==== INFORMATION SHOWN
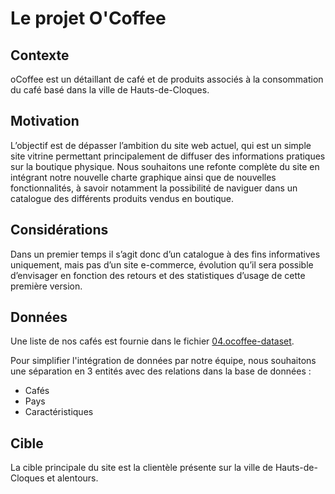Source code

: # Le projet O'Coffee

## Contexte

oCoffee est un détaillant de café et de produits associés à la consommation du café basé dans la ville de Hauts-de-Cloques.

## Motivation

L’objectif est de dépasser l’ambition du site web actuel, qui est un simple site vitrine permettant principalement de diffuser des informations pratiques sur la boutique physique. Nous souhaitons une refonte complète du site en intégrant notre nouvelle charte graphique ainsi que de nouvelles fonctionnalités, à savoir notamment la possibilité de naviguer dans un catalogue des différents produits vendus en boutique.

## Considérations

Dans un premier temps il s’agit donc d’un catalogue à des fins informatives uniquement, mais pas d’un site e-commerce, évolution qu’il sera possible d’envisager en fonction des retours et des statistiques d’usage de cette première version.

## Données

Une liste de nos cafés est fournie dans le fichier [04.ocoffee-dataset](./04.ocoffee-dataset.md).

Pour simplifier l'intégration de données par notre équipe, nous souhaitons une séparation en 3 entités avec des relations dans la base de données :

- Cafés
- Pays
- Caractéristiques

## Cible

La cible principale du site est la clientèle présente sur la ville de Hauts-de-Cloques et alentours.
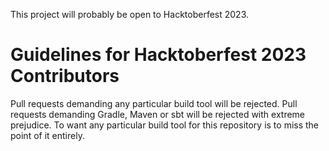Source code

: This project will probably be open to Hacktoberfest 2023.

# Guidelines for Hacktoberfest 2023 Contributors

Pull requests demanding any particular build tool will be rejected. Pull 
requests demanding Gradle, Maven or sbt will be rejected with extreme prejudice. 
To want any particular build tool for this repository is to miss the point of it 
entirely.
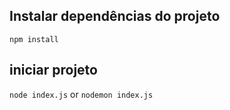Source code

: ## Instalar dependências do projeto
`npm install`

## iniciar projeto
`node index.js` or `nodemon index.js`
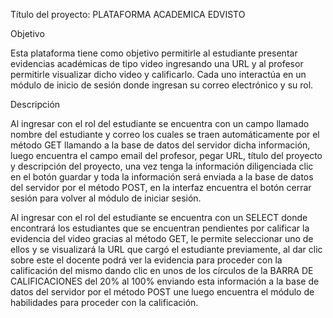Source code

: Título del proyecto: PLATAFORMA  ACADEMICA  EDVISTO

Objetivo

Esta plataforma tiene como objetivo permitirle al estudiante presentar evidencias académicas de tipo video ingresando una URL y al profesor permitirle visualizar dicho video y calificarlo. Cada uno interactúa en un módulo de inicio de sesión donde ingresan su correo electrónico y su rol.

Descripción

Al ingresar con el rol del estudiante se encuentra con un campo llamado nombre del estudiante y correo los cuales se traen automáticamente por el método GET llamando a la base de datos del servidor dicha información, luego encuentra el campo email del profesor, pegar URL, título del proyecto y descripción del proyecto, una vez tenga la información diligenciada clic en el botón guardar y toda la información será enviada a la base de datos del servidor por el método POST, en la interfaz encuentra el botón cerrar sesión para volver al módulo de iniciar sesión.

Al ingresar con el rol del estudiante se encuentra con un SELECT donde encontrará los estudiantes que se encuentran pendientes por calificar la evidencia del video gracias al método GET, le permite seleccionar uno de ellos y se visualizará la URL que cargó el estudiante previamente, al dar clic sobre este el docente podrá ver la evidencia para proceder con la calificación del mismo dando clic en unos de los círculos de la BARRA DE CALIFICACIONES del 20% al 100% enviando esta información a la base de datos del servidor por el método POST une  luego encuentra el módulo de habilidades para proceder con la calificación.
========
==== INFORMATION SHOWN
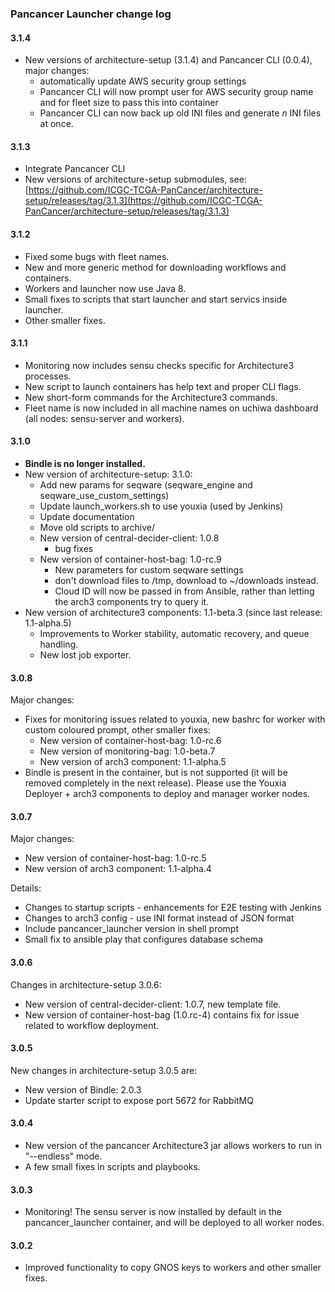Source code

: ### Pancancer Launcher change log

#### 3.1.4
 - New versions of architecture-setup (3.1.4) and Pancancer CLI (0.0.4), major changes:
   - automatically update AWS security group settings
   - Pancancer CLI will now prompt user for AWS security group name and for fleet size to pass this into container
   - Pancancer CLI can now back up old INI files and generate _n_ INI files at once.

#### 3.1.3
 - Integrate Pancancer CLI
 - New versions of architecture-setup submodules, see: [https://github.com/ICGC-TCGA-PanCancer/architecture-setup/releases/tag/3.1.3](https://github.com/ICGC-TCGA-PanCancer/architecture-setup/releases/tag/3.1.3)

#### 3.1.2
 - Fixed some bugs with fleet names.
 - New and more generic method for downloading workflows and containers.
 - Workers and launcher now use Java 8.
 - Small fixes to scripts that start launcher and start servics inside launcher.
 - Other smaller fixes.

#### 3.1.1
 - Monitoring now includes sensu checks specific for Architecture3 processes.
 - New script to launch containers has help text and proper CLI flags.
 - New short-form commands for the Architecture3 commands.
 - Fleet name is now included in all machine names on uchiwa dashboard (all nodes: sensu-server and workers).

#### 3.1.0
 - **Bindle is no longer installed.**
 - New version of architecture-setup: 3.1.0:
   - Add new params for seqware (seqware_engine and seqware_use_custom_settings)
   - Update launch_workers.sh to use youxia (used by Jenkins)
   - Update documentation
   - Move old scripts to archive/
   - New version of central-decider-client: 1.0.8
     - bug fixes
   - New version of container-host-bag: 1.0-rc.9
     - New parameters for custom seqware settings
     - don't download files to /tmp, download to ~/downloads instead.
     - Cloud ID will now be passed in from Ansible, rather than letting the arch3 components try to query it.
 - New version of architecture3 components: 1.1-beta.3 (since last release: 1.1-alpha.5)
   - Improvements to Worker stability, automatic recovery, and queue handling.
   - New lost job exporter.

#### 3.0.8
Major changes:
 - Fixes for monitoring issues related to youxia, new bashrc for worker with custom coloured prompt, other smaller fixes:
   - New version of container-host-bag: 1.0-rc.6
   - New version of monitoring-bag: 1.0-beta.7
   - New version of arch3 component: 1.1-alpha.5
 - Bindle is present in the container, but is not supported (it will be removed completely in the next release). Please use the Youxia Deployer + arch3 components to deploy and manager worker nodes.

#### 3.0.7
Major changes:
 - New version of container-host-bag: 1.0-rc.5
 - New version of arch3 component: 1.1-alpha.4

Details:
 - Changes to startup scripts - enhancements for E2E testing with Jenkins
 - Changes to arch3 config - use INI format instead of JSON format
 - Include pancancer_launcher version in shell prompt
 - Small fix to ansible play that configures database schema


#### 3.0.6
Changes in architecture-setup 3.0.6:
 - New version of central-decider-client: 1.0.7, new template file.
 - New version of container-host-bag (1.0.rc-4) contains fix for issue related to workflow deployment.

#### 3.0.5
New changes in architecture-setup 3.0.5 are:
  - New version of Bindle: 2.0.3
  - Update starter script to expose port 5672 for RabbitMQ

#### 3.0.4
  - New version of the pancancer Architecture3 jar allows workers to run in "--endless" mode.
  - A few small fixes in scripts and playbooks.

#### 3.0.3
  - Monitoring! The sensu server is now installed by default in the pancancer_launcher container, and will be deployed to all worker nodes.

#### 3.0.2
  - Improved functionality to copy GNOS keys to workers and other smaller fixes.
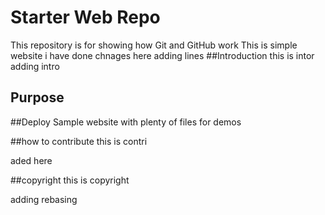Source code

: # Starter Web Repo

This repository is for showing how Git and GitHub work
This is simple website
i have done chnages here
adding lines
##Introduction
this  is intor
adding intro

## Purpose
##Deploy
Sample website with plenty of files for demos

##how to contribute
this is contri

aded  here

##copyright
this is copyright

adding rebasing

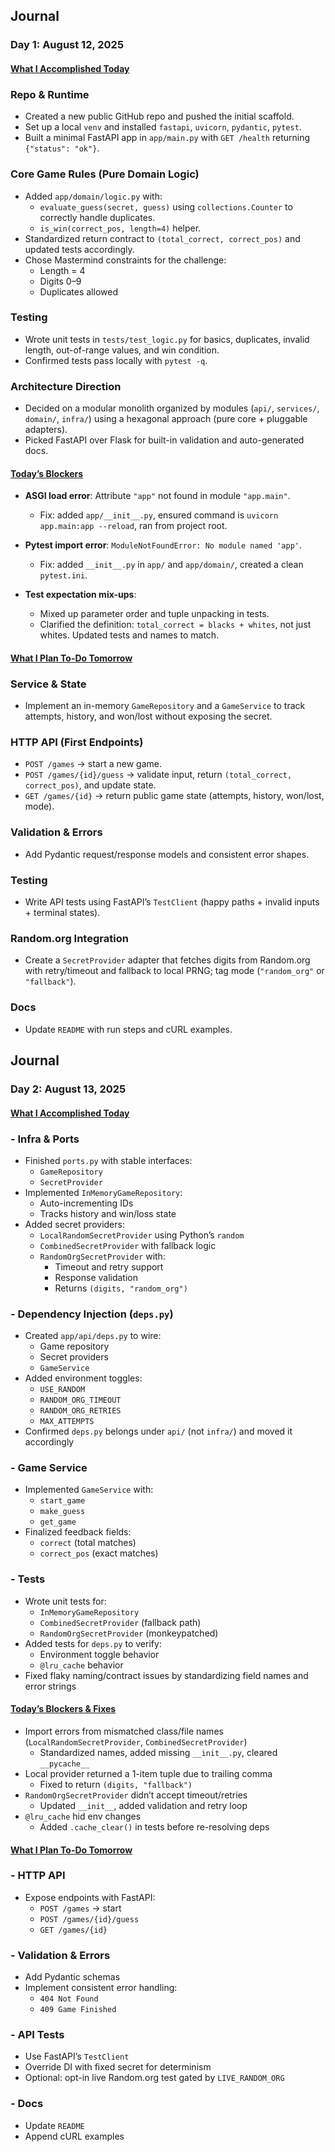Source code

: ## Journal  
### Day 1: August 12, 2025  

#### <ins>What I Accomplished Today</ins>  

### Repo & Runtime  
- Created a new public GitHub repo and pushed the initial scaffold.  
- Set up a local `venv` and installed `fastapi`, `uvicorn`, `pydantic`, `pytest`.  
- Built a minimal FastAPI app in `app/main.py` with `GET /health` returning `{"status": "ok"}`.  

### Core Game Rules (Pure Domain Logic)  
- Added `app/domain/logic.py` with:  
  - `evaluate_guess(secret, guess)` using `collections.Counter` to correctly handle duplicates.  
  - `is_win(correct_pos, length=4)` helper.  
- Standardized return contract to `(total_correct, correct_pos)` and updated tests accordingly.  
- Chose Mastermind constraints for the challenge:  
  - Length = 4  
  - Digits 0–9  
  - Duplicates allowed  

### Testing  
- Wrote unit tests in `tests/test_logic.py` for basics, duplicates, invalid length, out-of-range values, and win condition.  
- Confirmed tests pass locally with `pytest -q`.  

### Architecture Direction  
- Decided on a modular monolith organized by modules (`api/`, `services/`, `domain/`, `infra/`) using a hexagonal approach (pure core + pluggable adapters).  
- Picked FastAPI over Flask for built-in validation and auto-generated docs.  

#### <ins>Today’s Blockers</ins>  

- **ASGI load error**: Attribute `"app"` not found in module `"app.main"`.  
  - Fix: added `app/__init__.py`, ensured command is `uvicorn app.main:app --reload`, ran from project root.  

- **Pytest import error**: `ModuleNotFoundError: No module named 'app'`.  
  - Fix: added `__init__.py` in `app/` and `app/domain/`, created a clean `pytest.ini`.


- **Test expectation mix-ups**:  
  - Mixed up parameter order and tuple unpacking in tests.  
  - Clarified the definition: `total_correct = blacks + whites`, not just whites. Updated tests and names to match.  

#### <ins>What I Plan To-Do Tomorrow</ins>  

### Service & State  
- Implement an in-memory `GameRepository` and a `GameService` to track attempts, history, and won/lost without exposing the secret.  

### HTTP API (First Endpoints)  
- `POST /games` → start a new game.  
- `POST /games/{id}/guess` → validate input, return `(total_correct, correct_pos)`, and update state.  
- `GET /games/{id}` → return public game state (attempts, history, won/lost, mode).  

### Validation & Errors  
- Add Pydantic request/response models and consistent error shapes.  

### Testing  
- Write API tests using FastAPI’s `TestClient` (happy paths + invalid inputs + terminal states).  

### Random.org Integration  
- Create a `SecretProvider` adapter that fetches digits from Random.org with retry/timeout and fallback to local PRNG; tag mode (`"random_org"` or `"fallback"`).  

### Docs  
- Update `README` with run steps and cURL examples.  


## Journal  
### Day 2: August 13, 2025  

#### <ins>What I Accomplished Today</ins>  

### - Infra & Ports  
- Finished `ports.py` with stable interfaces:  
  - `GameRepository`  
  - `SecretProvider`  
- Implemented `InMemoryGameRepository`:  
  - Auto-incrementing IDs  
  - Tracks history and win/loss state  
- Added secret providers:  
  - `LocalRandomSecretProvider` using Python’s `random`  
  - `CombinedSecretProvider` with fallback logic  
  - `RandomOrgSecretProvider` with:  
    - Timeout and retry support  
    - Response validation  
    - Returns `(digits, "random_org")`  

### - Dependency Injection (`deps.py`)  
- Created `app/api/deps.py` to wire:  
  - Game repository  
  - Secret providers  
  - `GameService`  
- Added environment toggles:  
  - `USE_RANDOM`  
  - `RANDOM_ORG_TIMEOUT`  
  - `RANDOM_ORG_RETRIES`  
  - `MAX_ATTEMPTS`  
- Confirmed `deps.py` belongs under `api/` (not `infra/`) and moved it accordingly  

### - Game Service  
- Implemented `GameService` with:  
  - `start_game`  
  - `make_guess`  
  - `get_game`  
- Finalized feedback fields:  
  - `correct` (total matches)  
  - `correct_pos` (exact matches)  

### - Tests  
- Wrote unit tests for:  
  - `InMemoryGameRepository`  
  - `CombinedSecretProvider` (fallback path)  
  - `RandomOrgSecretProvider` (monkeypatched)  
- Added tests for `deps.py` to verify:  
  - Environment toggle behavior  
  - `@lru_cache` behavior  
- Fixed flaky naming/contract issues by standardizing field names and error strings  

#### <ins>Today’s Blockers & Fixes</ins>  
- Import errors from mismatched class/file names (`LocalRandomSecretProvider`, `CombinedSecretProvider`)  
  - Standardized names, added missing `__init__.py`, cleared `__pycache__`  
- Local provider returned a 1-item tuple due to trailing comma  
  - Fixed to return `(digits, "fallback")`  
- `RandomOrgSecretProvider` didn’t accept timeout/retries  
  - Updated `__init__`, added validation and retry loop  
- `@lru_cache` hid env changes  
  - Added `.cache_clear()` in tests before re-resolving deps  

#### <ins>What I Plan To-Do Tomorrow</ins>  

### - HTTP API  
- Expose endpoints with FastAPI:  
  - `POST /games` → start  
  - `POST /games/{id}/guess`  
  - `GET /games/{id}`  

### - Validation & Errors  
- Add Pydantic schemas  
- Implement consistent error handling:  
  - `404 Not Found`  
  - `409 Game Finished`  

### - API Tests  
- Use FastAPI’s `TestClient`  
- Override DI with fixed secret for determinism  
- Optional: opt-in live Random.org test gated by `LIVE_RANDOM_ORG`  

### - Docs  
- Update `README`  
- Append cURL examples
========
**EXERCISE DIRECTIONS:**
Copy the entries above exactly, but only from the line holding "- New version of central-decider-client: 1.0.7, new" through the line holding "- New version of Bindle: 2.0.3", both included.

**ANSWER FOR THIS EXERCISE:**
 - New version of central-decider-client: 1.0.7, new template file.
 - New version of container-host-bag (1.0.rc-4) contains fix for issue related to workflow deployment.

#### 3.0.5
New changes in architecture-setup 3.0.5 are:
  - New version of Bindle: 2.0.3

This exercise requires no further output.